# "Best original score" Oscar nominations in 1995



## HansZimmer

In this thread I propose a little game: to vote the best film score between the five Oscar nominations of 1995.
You can simply vote your favourite one in the poll and, if you want, you can write a post reply with a vote for each one (insufficient, sufficient, average, good, excellent), like I do.

If you don't know how Academy Awards (Oscar) work, you can read a short explanation here below.
Each year, for the Academy Awards, five film scores are nominated for the award "Best original score". At the end, only one of the five wins.

The "Best original score" award must not be confused with "Best original song" awards. The first one is a competion for orchestral music written for films, while the second one is a competion between pop songs written for films.

This thread is only about scores.

In 1995 the following film scores got a nomination:
- Lion King (winner): composed by Hans Zimmer
- Little Women: composed and conducted by Thomas Newman
- Forrest Gump: composed and conducted by Alan Silvestri
- Shawshank Redemption: composed and conducted By Thomas Newman
- Interview with the vampire: composed by Elliot Goldenthal

Here below you can find all suites.

*Lion King*

The score of the animated film "Lion King", composed by Hans Zimmer, won.

Hans Zimmer lost his father when he was 6 years old and so he said that he felt connected with the main carachter Simba (the little lion) and so he wanted to compose a powerful and deep score for him.

Indeed, this score is wonderful and Hans Zimmer has never been able to write an other score like this one. 
In his entire career, he has only won one (and deserved) award: this one.

My vote (insufficient, sufficient, average, good, excellent) is: excellent.

The live suite.
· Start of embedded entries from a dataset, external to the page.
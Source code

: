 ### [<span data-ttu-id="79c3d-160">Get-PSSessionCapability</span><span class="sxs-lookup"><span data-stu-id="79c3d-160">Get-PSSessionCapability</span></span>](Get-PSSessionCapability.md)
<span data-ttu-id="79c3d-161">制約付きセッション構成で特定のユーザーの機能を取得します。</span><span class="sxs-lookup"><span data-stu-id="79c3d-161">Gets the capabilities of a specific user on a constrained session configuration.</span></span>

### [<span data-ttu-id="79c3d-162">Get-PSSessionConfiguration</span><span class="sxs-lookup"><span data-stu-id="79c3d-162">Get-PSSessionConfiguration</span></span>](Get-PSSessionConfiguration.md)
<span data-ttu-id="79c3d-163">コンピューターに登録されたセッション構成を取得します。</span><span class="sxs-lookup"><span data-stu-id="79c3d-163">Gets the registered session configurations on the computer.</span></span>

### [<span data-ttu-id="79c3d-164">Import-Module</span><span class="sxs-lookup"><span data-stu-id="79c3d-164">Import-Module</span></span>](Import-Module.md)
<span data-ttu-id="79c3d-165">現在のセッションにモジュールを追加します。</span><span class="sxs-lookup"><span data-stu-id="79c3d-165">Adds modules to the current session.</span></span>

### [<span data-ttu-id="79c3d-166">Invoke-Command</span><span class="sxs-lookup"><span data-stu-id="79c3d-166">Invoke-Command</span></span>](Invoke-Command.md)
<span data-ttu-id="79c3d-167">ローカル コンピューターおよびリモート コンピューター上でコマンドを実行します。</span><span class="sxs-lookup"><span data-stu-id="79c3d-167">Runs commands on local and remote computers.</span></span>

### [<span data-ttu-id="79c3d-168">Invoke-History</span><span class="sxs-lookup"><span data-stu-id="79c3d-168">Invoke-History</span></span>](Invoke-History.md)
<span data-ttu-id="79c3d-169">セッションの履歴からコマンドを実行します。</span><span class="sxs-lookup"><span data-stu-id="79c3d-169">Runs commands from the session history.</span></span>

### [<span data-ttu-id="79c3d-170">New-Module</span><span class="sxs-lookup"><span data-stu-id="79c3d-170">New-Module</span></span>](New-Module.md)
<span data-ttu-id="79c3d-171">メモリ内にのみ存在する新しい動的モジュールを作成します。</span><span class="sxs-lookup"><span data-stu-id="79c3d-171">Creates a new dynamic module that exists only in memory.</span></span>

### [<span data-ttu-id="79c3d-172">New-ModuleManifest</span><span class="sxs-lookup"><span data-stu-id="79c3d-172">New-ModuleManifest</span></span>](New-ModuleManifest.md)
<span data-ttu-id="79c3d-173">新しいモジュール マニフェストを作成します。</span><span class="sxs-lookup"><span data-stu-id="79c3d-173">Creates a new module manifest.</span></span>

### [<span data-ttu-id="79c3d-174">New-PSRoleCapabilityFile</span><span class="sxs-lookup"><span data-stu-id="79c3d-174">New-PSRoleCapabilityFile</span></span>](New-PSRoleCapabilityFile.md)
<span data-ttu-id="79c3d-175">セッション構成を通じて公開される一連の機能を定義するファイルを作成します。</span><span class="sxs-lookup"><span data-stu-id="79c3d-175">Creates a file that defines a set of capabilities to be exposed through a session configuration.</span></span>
The interpretation of the orchestra in this live concert is amazing, especially the frontman.






*Little Women*

My second favourite score is the one of Little Women, composed and conducted by Thomas Newman.

My vote (insufficient, sufficient, average, good, excellent) is: good.

The suite.






*Forrest Gump*

My third favourite is Forrest Gump, composed and conducted by Alan Silvestri.
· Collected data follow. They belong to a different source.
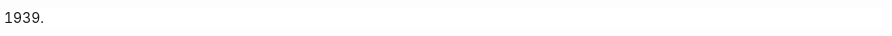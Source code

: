[^28]: La critique thomiste des Motecallemin (Loquentes) in: “Pourquoi
St. Thoma a critique St. Augustin” by E. Gilson in Archives, 1926.

[^29]: Henri Laoust (Ed.), Contribution d une etude de la Methodologie
de Taki al-Din Ahmad b. Taimiya, two opuscules of ibn Taimiyyah, Cairo,
1939.

[^30]: Max Horten, Die philosophischen Sy8teme der spekulativen
Theologen im Islam,Bonn, 1912.

[^31]: L. Gardet and M. M. Anawati, Introduction d la Theologie
Musulmane; Albert N. Nader, Le Systems Philosophique des Mu'tazila
(Premiers penseurs de ('Islam), Beyrouth, 1956; Tor Andrae, Les Origins
d ('Islam et le Chriatianisme, trad. de l'allemand par Jules Roche,
Adrien-Maisonneuve, 1955.

[^32]: This problem has been discussed by Wensinck in his book, La
Pensie de Ghazzali. The author considers the great importance of this
influence, and com­pares al-Ghazbli with Plotinus, Augustine, and
Pascal.

[^33]: Saint Augustine is mentioned by Qurlubi (fifth/eleventh century)
in his Kitab al-Islam fi Din al-Nasara min al-Fasad w-al-Auham wa
Izhar-i Mahasin-i Din al-Islam (Library Koprulu, Istanbul), as
Qissisinukum Ogustin (Your Priest Augustine), p. 9; on page 53 in these
words: Qala Ogustin qad ijtama'at al-milal al-thalath (the three
religions, Augustine said, have gained common ground).

[^34]: A. J. Wensinck, op. cit., Paris, 1940, pp. 10, 14, 15, 16. The
author finds similarities between Mishkat al-Anwar and the Enneads of
Plotinus (p. 270). The same comparison between al-Szhi azali and
Plotinus appears in D. B. MacDonald's article: “al-Gazali” in
Encyclopaedia of Islam, Vol. II, pp. 146-49. For the influence of
al-Ghazali on the medieval Christian thought, cf. H. Z. Ulken, La Pensee
d l'lslam, Istanbul, 1953, p. 235, and R. A. Nicholson, Fi al-Tasatowul
al-Islamiyyah, Egypt, 1927, pp. 140-44; M. Lutfi Jum'ah, Tarikh
Falasilat al-Islam. p. 74.

[^35]: M. Asin Palacios, “Contacts de la spirituality musulmane et de Is
spirituality Chretienne,” l'Islam et ('Occident, 1935.

[^36]: A. Guillaume, The Legacy of Islam, London, 1952, p. 274.

[^37]: S. Horovitz, Der Einflus8 der griechi8chen Skepais au/ die
Entwicklung der Araber, 1915, Chap. 4: “The helation Between Ghazzali's
Thought and Christian Scholastics.”

[^38]: MacDonald, “Life of al-Ghazzali with Special Reference to His
Religious Experience and Opinions,” Journal of American Oriental
Society, Vol. XX, 1899, pp. 71-132; Carra de Vaux, Gazati, Paris, 1902;
A. J. Wensinck, op. cit., Paris, 1940; Miguel Asin Palacios, La Mystique
d'al-Ghazzali; Quadri, La Philosophie Arabe, Payot, 1947; Qaasim
Kufrali, “Ghazzali,” Islam Anisklopedisi; H. Z. Ulken, Islam Felsefesi
Tarihi, 1955.

[^39]: Logic of Heart: Logique du caur (le cmur a des raisons qua in
raison ne connait pas).

[^40]: Palacios, “Contacts de la spiritualite musulmane et de la
spiritualite Chré­tienne,” L'Islam et l'Occident, Cahier du Sud, 1952.

[^41]: L. Massignon, Ibn Sab'in et la critique psychologique Bans
t'hiatoire de la philosophy musulmane (Memorial Henri Basset), Paris,


[^1]: M. M. Sharif, “Muslim Philosophy and Western Thought,” Iqbal, Vol.
[^2]: Ibid.
[^3]: Hitti, History of the Arabs, p. 315
[^4]: Barthold, Mussulmane Culture
[^5]: Gustave E. Von Grunebaum, Medieval Islam, Chicago, 1946.
[^6]: Risalah'Abd Allah Ibn Isma'il al-Hashimi ila'Abd al-Masih Ibn
[^7]: Petits traites Apologitiques de Yahya ben 'Adi, Arabic text with
[^8]: Gustave E. Von Grunebaum, op. cit.
[^9]: E. Kant, La Religion dans les limites de la simple raison, French
[^10]: Goethe, Mahomet (French translation).
[^11]: Auguste Comte, Systems de la politique positive, Vol. III, p.
[^12]: Oswald Spengler, Le Declin de l'Occident, trad. de l'allemand par
[^13]: F. Nietzsche, Der Antichrist.
[^14]: Eduard von Hartmann, La Religion de l'Avenir, p. 148.
[^15]: Thomas Carlyle, Heroes and Hero Worship, French translation by
[^16]: La Conquete du Monde Musulman: La Oroisade Spirituelle chez lea
[^17]: Rene Guenon, “L'esoterisme islamique,” Plslam et l'Occident,
[^18]: Sir Mohammad Iqbal, The Reconstruction of Religious Thought in
[^19]: Briffault, The Making of Humanity, London, 1928, pp. 200-01
[^20]: Ibid., p. 202.
[^21]: Ibid., p. 190.
[^22]: Ibid., p. 191.
[^23]: Qur'an, 17:1.
[^24]: E. J. Jurji, Illumination in Islamic Mysticism, Princeton
[^25]: Margaret Smith, An Early Mystic of Baghdad, Harith al-Muhasibi,
[^26]: Henry Corbin, “ Shihab al-Din Yahya al-Suhrawardi,” Opera
[^27]: Idem, Suhrawardi d'Alep. fondateur de la doctrine illuminative,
My vote (insufficient, sufficient, average, good, excellent) is: good.

The suite.






*Shawshank Redemption*

My fourth is Shawshank Redemption, composed and conducted by Thomas Newman.

The main theme.






*Interview with the vampire*

I don't like this score so much, although is suitable for the film.

My vote (insufficient, sufficient, average, good, excellent): average.

The suite.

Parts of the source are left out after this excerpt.